45 She breathed in sleep a lower moan,
46 And murmuring, as at night and morn
47 She thought, "My spirit is here alone,
48 Walks forgotten, and is forlorn."
49 Dreaming, she knew it was a dream:
50 She felt he was and was not there.
51 She woke: the babble of the stream
52 Fell, and, without, the steady glare
53 Shrank one sick willow sere and small.

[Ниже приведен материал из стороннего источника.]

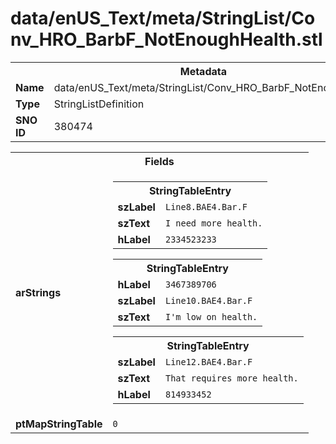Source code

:<h1>data/enUS_Text/meta/StringList/Conv_HRO_BarbF_NotEnoughHealth.stl</h1><table><tr><th colspan="100%">Metadata</th></tr><tr><td><b>Name</b></td><td>data/enUS_Text/meta/StringList/Conv_HRO_BarbF_NotEnoughHealth.stl</td></tr><tr><td><b>Type</b></td><td>StringListDefinition</td></tr><tr><td><b>SNO ID</b></td><td>380474</td></tr></table>

<table><tr><th colspan="100%">Fields</th></tr><tr><td><b>arStrings</b></td><td><table><tr><th colspan="100%">StringTableEntry</th></tr><tr><td><b>szLabel</b></td><td><code>Line8.BAE4.Bar.F</code></td></tr><tr><td><b>szText</b></td><td><code>I need more health.</code></td></tr><tr><td><b>hLabel</b></td><td><code>2334523233</code></td></tr></table>


<table><tr><th colspan="100%">StringTableEntry</th></tr><tr><td><b>hLabel</b></td><td><code>3467389706</code></td></tr><tr><td><b>szLabel</b></td><td><code>Line10.BAE4.Bar.F</code></td></tr><tr><td><b>szText</b></td><td><code>I'm low on health.</code></td></tr></table>


<table><tr><th colspan="100%">StringTableEntry</th></tr><tr><td><b>szLabel</b></td><td><code>Line12.BAE4.Bar.F</code></td></tr><tr><td><b>szText</b></td><td><code>That requires more health.</code></td></tr><tr><td><b>hLabel</b></td><td><code>814933452</code></td></tr></table>


</td></tr><tr><td><b>ptMapStringTable</b></td><td><code>0</code></td></tr></table>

54 The river-bed was dusty-white;
55 And all the furnace of the light
56 Struck up against the blinding wall.
57 She whisper'd, with a stifled moan
58 More inward than at night or morn,
59 "Sweet Mother, let me not here alone
60 Live forgotten and die forlorn."
61 And, rising, from her bosom drew
62 Old letters, breathing of her worth,
63 For "Love", they said, "must needs be true,
64 To what is loveliest upon earth."
65 An image seem'd to pass the door,
66 To look at her with slight, and say,
67 "But now thy beauty flows away,
68 So be alone for evermore."
69 "O cruel heart," she changed her tone,
70 "And cruel love, whose end is scorn,
71 Is this the end to be left alone,
72 To live forgotten, and die forlorn?"
73 But sometimes in the falling day
74 An image seem'd to pass the door,
75 To look into her eyes and say,
76 "But thou shalt be alone no more."
77 And flaming downward over all
78 From heat to heat the day decreased,
79 And slowly rounded to the east
80 The one black shadow from the wall.
81 "The day to night," she made her moan,
82 "The day to night, the night to morn,
83 And day and night I am left alone
84 To live forgotten, and love forlorn."
85 At eve a dry cicala sung,
86 There came a sound as of the sea;
87 Backward the lattice-blind she flung,
88 And lean'd upon the balcony.
89 There all in spaces rosy-bright
90 Large Hesper glitter'd on her tears,
91 And deepening thro' the silent spheres
92 Heaven over Heaven rose the night.
93 And weeping then she made her moan,
94 "The night comes on that knows not morn,
95 When I shall cease to be all alone,
96 To live forgotten, and love forlorn."
«Мариана на Юге» – это более поздняя версия «Марианы»: она была опубликована в 1832 году. В ней более обнадеживающий тон, движение из глубины депрессии к проблескам надежды. Фоном здесь послужила природа Пиренеев, которые Теннисон посетил летом 1830 года.